Question

A lump of $0.10kg$ of ice at $-{10}^{\circ }C$ is put in $0.15kg$ of water at ${20}^{\circ }C$. How much water and ice will be found in the mixture when it has reached in thermal equilibrium.
(Specific heat of water $=1kcalk{g}^{-1}$, specific heat of ice $=0.50kcalk{g}^{-1}$ while its latent heat $=80kcalk{g}^{-1}$)

• A. Ice is $68.75gm$, and water is $181.25gm$ at $0^{\circ }C$.
• B. Ice is $16.75gm$, and water is $11.25gm$ at $0^{\circ }C$.
• C. Ice is $108.75gm$, and water is $101.25gm$ at ${10}^{\circ }C$.
• D. Ice is $6.75gm$, and water is $181.25gm$ at ${100}^{\circ }C$.

Answer 1

The correct option is A Ice is $68.75gm$, and water is $181.25gm$ at $0^{\circ }C$.

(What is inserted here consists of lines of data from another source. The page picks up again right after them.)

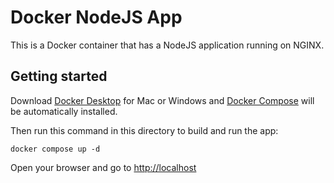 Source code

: # Docker NodeJS App

This is a Docker container that has a NodeJS application running on NGINX.

## Getting started

Download [Docker Desktop](https://www.docker.com/products/docker-desktop) for Mac or Windows and [Docker Compose](https://docs.docker.com/compose) will be automatically installed.

Then run this command in this directory to build and run the app:

```shell
docker compose up -d
```

Open your browser and go to [http://localhost](http://localhost)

The heat, which $0.15kg$ of water can release when its temperature is changed from ${20}^{\circ }C$ to $0^{\circ }C$.
$Q_1=m_W{s}_W\Delta T_W$
where, $m_W$ is the mass of the water, $s_W$ is the specific heat of water and $\Delta T_W$ is the change in temperature of water.
Given, $m_W=0.15kg$, $s_W=1kcalk{g}^{-1}$.
$Q_1=0.15\times (1\times {10}^3)\times (20-0)$
$=3000cal$ ...$\left(1\right)$
Now, heat absorbed by $0.10kg$ of ice at $-{10}^{\circ }C$ to increase its temperature to $0^{\circ }C$.

$Q_2=m_i{S}_i\Delta T_i$
where $m_i$ is the mass of the ice, $s_i$ is the specific heat of ice and $\Delta T_i$ is the change in temperature of ice.
Given, $m_i=0.10kg$, $s_i=0.50kcalk{g}^{-1}$
$Q_2=0.10\times (0.5\times {10}^3)\times [0-(-10\left)\right]$
$=500cal$
So, remaining heat,
$Q=Q_1-Q_2=3000-500=2500cal$

Now as latent heat of ice is $l=80kcalk{g}^{-1}$, the remaining heat will melt ice only
$L=\frac{Q}{m}\Rightarrow m=\frac{Q}{m}=\frac{2500}{80}=31.25g$ of ice.
Initial amount of ice $=0.10kg=100g$
So, the remaining ice,
$=100-31.25=68.75g$
Initial amount of water $=0.15kg=150g$
Therefore, total water $=150+31.25=181.25g$
The temperature of the system will be $0^{\circ }C$.